Task: Write out all the data verbatim. Skip images.

[[ Records for this task, beginning ]]

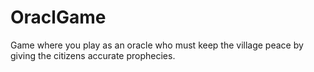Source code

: # OraclGame
 Game where you play as an oracle who must keep the village peace by giving the citizens accurate prophecies.
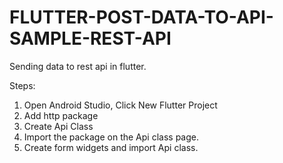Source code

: # FLUTTER-POST-DATA-TO-API-SAMPLE-REST-API
Sending data to rest api in flutter.

Steps:
1.	Open Android Studio, Click  New Flutter Project
2.	Add http package
3.	Create Api Class
4.	Import the package on the Api class page.
5.	Create form widgets and import Api class.


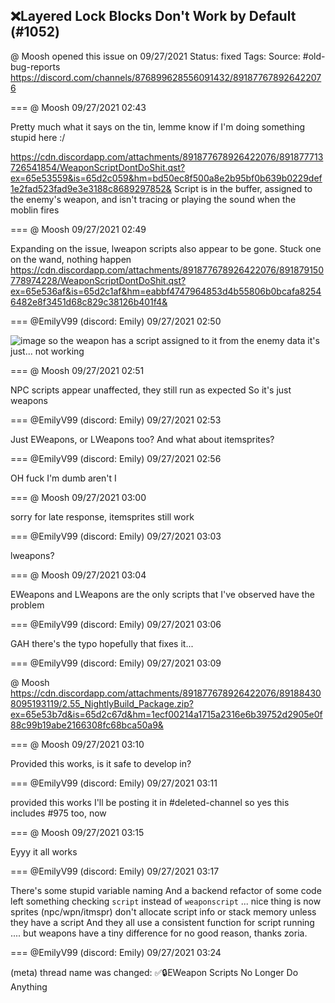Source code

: ## ❌Layered Lock Blocks Don't Work by Default (#1052)
@ Moosh opened this issue on 09/27/2021
Status: fixed
Tags: 
Source: #old-bug-reports https://discord.com/channels/876899628556091432/891877678926422076


=== @ Moosh 09/27/2021 02:43

Pretty much what it says on the tin, lemme know if I'm doing something stupid here :/

https://cdn.discordapp.com/attachments/891877678926422076/891877713726541854/WeaponScriptDontDoShit.qst?ex=65e53559&is=65d2c059&hm=bd50ec8f500a8e2b95bf0b639b0229def1e2fad523fad9e3e3188c8689297852&
Script is in the buffer, assigned to the enemy's weapon, and isn't tracing or playing the sound when the moblin fires

=== @ Moosh 09/27/2021 02:49

Expanding on the issue, lweapon scripts also appear to be gone. Stuck one on the wand, nothing happen
https://cdn.discordapp.com/attachments/891877678926422076/891879150778974228/WeaponScriptDontDoShit.qst?ex=65e536af&is=65d2c1af&hm=eabbf4747964853d4b55806b0bcafa82546482e8f3451d68c829c38126b401f4&

=== @EmilyV99 (discord: Emily) 09/27/2021 02:50


![image](https://cdn.discordapp.com/attachments/891877678926422076/891879492652519484/unknown.png?ex=65e53701&is=65d2c201&hm=00085305b8c6a1f97ddc4f88bfb7d41769fd41b2aece5ff0a436820bc24ca822&)
so the weapon has a script assigned to it from the enemy data
it's just... not working

=== @ Moosh 09/27/2021 02:51

NPC scripts appear unaffected, they still run as expected
So it's just weapons

=== @EmilyV99 (discord: Emily) 09/27/2021 02:53

Just EWeapons, or LWeapons too?
And what about itemsprites?

=== @EmilyV99 (discord: Emily) 09/27/2021 02:56

OH fuck I'm dumb aren't I

=== @ Moosh 09/27/2021 03:00

sorry for late response, itemsprites still work

=== @EmilyV99 (discord: Emily) 09/27/2021 03:03

lweapons?

=== @ Moosh 09/27/2021 03:04

EWeapons and LWeapons are the only scripts that I've observed have the problem

=== @EmilyV99 (discord: Emily) 09/27/2021 03:06

GAH there's the typo
hopefully that fixes it...

=== @EmilyV99 (discord: Emily) 09/27/2021 03:09

@ Moosh
https://cdn.discordapp.com/attachments/891877678926422076/891884308095193119/2.55_NightlyBuild_Package.zip?ex=65e53b7d&is=65d2c67d&hm=1ecf00214a1715a2316e6b39752d2905e0f88c99b19abe2166308fc68bca50a9&

=== @ Moosh 09/27/2021 03:10

Provided this works, is it safe to develop in?

=== @EmilyV99 (discord: Emily) 09/27/2021 03:11

provided this works I'll be posting it in #deleted-channel
so yes
this includes #975 too, now

=== @ Moosh 09/27/2021 03:15

Eyyy it all works

=== @EmilyV99 (discord: Emily) 09/27/2021 03:17

There's some stupid variable naming
And a backend refactor of some code left something checking `script` instead of `weaponscript`
... nice thing is now sprites (npc/wpn/itmspr) don't allocate script info or stack memory unless they have a script
And they all use a consistent function for script running
.... but weapons have a tiny difference for no good reason, thanks zoria.

=== @EmilyV99 (discord: Emily) 09/27/2021 03:24

(meta) thread name was changed: ✅🔒EWeapon Scripts No Longer Do Anything

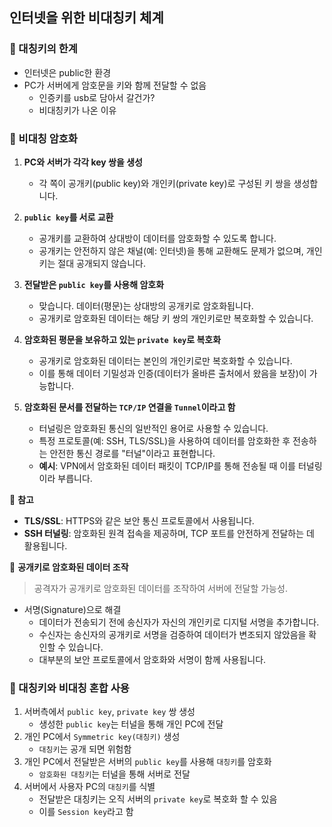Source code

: ## 인터넷을 위한 비대칭키 체계



### 📍 대칭키의 한계

- 인터넷은 public한 환경
- PC가 서버에게 암호문을 키와 함께 전달할 수 없음
  - 인증키를 usb로 담아서 갈건가?
  - 비대칭키가 나온 이유



### 📍 비대칭 암호화

1. **PC와 서버가 각각 key 쌍을 생성**  
   - 각 쪽이 공개키(public key)와 개인키(private key)로 구성된 키 쌍을 생성합니다.
   
2. **`public key`를 서로 교환**  
   - 공개키를 교환하여 상대방이 데이터를 암호화할 수 있도록 합니다.  
   - 공개키는 안전하지 않은 채널(예: 인터넷)을 통해 교환해도 문제가 없으며, 개인키는 절대 공개되지 않습니다.

3. **전달받은 `public key`를 사용해 암호화**  
   - 맞습니다. 데이터(평문)는 상대방의 공개키로 암호화됩니다.  
   - 공개키로 암호화된 데이터는 해당 키 쌍의 개인키로만 복호화할 수 있습니다.

4. **암호화된 평문을 보유하고 있는 `private key`로 복호화**  
   - 공개키로 암호화된 데이터는 본인의 개인키로만 복호화할 수 있습니다.  
   - 이를 통해 데이터 기밀성과 인증(데이터가 올바른 출처에서 왔음을 보장)이 가능합니다.

5. **암호화된 문서를 전달하는 `TCP/IP` 연결을 `Tunnel`이라고 함**  
   - 터널링은 암호화된 통신의 일반적인 용어로 사용할 수 있습니다.  
   - 특정 프로토콜(예: SSH, TLS/SSL)을 사용하여 데이터를 암호화한 후 전송하는 안전한 통신 경로를 "터널"이라고 표현합니다.  
   - **예시**: VPN에서 암호화된 데이터 패킷이 TCP/IP를 통해 전송될 때 이를 터널링이라 부릅니다.

📌 **참고**

- **TLS/SSL**: HTTPS와 같은 보안 통신 프로토콜에서 사용됩니다.
- **SSH 터널링**: 암호화된 원격 접속을 제공하며, TCP 포트를 안전하게 전달하는 데 활용됩니다.



📌 **공개키로 암호화된 데이터 조작**

> 공격자가 공개키로 암호화된 데이터를 조작하여 서버에 전달할 가능성.

- 서명(Signature)으로 해결
  - 데이터가 전송되기 전에 송신자가 자신의 개인키로 디지털 서명을 추가합니다.
  - 수신자는 송신자의 공개키로 서명을 검증하여 데이터가 변조되지 않았음을 확인할 수 있습니다.
  - 대부분의 보안 프로토콜에서 암호화와 서명이 함께 사용됩니다.



### 📍 대칭키와 비대칭 혼합 사용

1. 서버측에서 `public key`, `private key` 쌍 생성
   - 생성한 `public key`는 터널을 통해 개인 PC에 전달
2. 개인 PC에서 `Symmetric key(대칭키)` 생성
   - `대칭키`는 공개 되면 위험함
3. 개인 PC에서 전달받은 서버의 `public key`를 사용해 `대칭키`를 암호화
   - `암호화된 대칭키`는 터널을 통해 서버로 전달
4. 서버에서 사용자 PC의 `대칭키`를 식별
   - 전달받은 대칭키는 오직 서버의 `private key`로 복호화 할 수 있음
   - 이를 `Session key`라고 함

[[ Records for this task, end ]]

Answer to the problem:
Source code

: # OraclGame
 Game where you play as an oracle who must keep the village peace by giving the citizens accurate prophecies.
Source code

: # FLUTTER-POST-DATA-TO-API-SAMPLE-REST-API
Sending data to rest api in flutter.

Steps:
1.	Open Android Studio, Click  New Flutter Project
2.	Add http package
3.	Create Api Class
4.	Import the package on the Api class page.
5.	Create form widgets and import Api class.


Source code

: ## ❌Layered Lock Blocks Don't Work by Default (#1052)
@ Moosh opened this issue on 09/27/2021
Status: fixed
Tags: 
Source: #old-bug-reports https://discord.com/channels/876899628556091432/891877678926422076


=== @ Moosh 09/27/2021 02:43

Pretty much what it says on the tin, lemme know if I'm doing something stupid here :/

https://cdn.discordapp.com/attachments/891877678926422076/891877713726541854/WeaponScriptDontDoShit.qst?ex=65e53559&is=65d2c059&hm=bd50ec8f500a8e2b95bf0b639b0229def1e2fad523fad9e3e3188c8689297852&
Script is in the buffer, assigned to the enemy's weapon, and isn't tracing or playing the sound when the moblin fires

=== @ Moosh 09/27/2021 02:49

Expanding on the issue, lweapon scripts also appear to be gone. Stuck one on the wand, nothing happen
https://cdn.discordapp.com/attachments/891877678926422076/891879150778974228/WeaponScriptDontDoShit.qst?ex=65e536af&is=65d2c1af&hm=eabbf4747964853d4b55806b0bcafa82546482e8f3451d68c829c38126b401f4&

=== @EmilyV99 (discord: Emily) 09/27/2021 02:50


![image](https://cdn.discordapp.com/attachments/891877678926422076/891879492652519484/unknown.png?ex=65e53701&is=65d2c201&hm=00085305b8c6a1f97ddc4f88bfb7d41769fd41b2aece5ff0a436820bc24ca822&)
so the weapon has a script assigned to it from the enemy data
it's just... not working

=== @ Moosh 09/27/2021 02:51

NPC scripts appear unaffected, they still run as expected
So it's just weapons

=== @EmilyV99 (discord: Emily) 09/27/2021 02:53

Just EWeapons, or LWeapons too?
And what about itemsprites?

=== @EmilyV99 (discord: Emily) 09/27/2021 02:56

OH fuck I'm dumb aren't I

=== @ Moosh 09/27/2021 03:00

sorry for late response, itemsprites still work

=== @EmilyV99 (discord: Emily) 09/27/2021 03:03

lweapons?

=== @ Moosh 09/27/2021 03:04

EWeapons and LWeapons are the only scripts that I've observed have the problem

=== @EmilyV99 (discord: Emily) 09/27/2021 03:06

GAH there's the typo
hopefully that fixes it...

=== @EmilyV99 (discord: Emily) 09/27/2021 03:09

@ Moosh
https://cdn.discordapp.com/attachments/891877678926422076/891884308095193119/2.55_NightlyBuild_Package.zip?ex=65e53b7d&is=65d2c67d&hm=1ecf00214a1715a2316e6b39752d2905e0f88c99b19abe2166308fc68bca50a9&

=== @ Moosh 09/27/2021 03:10

Provided this works, is it safe to develop in?

=== @EmilyV99 (discord: Emily) 09/27/2021 03:11

provided this works I'll be posting it in #deleted-channel
so yes
this includes #975 too, now

=== @ Moosh 09/27/2021 03:15

Eyyy it all works

=== @EmilyV99 (discord: Emily) 09/27/2021 03:17

There's some stupid variable naming
And a backend refactor of some code left something checking `script` instead of `weaponscript`
... nice thing is now sprites (npc/wpn/itmspr) don't allocate script info or stack memory unless they have a script
And they all use a consistent function for script running
.... but weapons have a tiny difference for no good reason, thanks zoria.

=== @EmilyV99 (discord: Emily) 09/27/2021 03:24

(meta) thread name was changed: ✅🔒EWeapon Scripts No Longer Do Anything

Source code

: ## 인터넷을 위한 비대칭키 체계



### 📍 대칭키의 한계

- 인터넷은 public한 환경
- PC가 서버에게 암호문을 키와 함께 전달할 수 없음
  - 인증키를 usb로 담아서 갈건가?
  - 비대칭키가 나온 이유



### 📍 비대칭 암호화

1. **PC와 서버가 각각 key 쌍을 생성**  
   - 각 쪽이 공개키(public key)와 개인키(private key)로 구성된 키 쌍을 생성합니다.
   
2. **`public key`를 서로 교환**  
   - 공개키를 교환하여 상대방이 데이터를 암호화할 수 있도록 합니다.  
   - 공개키는 안전하지 않은 채널(예: 인터넷)을 통해 교환해도 문제가 없으며, 개인키는 절대 공개되지 않습니다.

3. **전달받은 `public key`를 사용해 암호화**  
   - 맞습니다. 데이터(평문)는 상대방의 공개키로 암호화됩니다.  
   - 공개키로 암호화된 데이터는 해당 키 쌍의 개인키로만 복호화할 수 있습니다.

4. **암호화된 평문을 보유하고 있는 `private key`로 복호화**  
   - 공개키로 암호화된 데이터는 본인의 개인키로만 복호화할 수 있습니다.  
   - 이를 통해 데이터 기밀성과 인증(데이터가 올바른 출처에서 왔음을 보장)이 가능합니다.

5. **암호화된 문서를 전달하는 `TCP/IP` 연결을 `Tunnel`이라고 함**  
   - 터널링은 암호화된 통신의 일반적인 용어로 사용할 수 있습니다.  
   - 특정 프로토콜(예: SSH, TLS/SSL)을 사용하여 데이터를 암호화한 후 전송하는 안전한 통신 경로를 "터널"이라고 표현합니다.  
   - **예시**: VPN에서 암호화된 데이터 패킷이 TCP/IP를 통해 전송될 때 이를 터널링이라 부릅니다.

📌 **참고**

- **TLS/SSL**: HTTPS와 같은 보안 통신 프로토콜에서 사용됩니다.
- **SSH 터널링**: 암호화된 원격 접속을 제공하며, TCP 포트를 안전하게 전달하는 데 활용됩니다.



📌 **공개키로 암호화된 데이터 조작**

> 공격자가 공개키로 암호화된 데이터를 조작하여 서버에 전달할 가능성.

- 서명(Signature)으로 해결
  - 데이터가 전송되기 전에 송신자가 자신의 개인키로 디지털 서명을 추가합니다.
  - 수신자는 송신자의 공개키로 서명을 검증하여 데이터가 변조되지 않았음을 확인할 수 있습니다.
  - 대부분의 보안 프로토콜에서 암호화와 서명이 함께 사용됩니다.



### 📍 대칭키와 비대칭 혼합 사용

1. 서버측에서 `public key`, `private key` 쌍 생성
   - 생성한 `public key`는 터널을 통해 개인 PC에 전달
2. 개인 PC에서 `Symmetric key(대칭키)` 생성
   - `대칭키`는 공개 되면 위험함
3. 개인 PC에서 전달받은 서버의 `public key`를 사용해 `대칭키`를 암호화
   - `암호화된 대칭키`는 터널을 통해 서버로 전달
4. 서버에서 사용자 PC의 `대칭키`를 식별
   - 전달받은 대칭키는 오직 서버의 `private key`로 복호화 할 수 있음
   - 이를 `Session key`라고 함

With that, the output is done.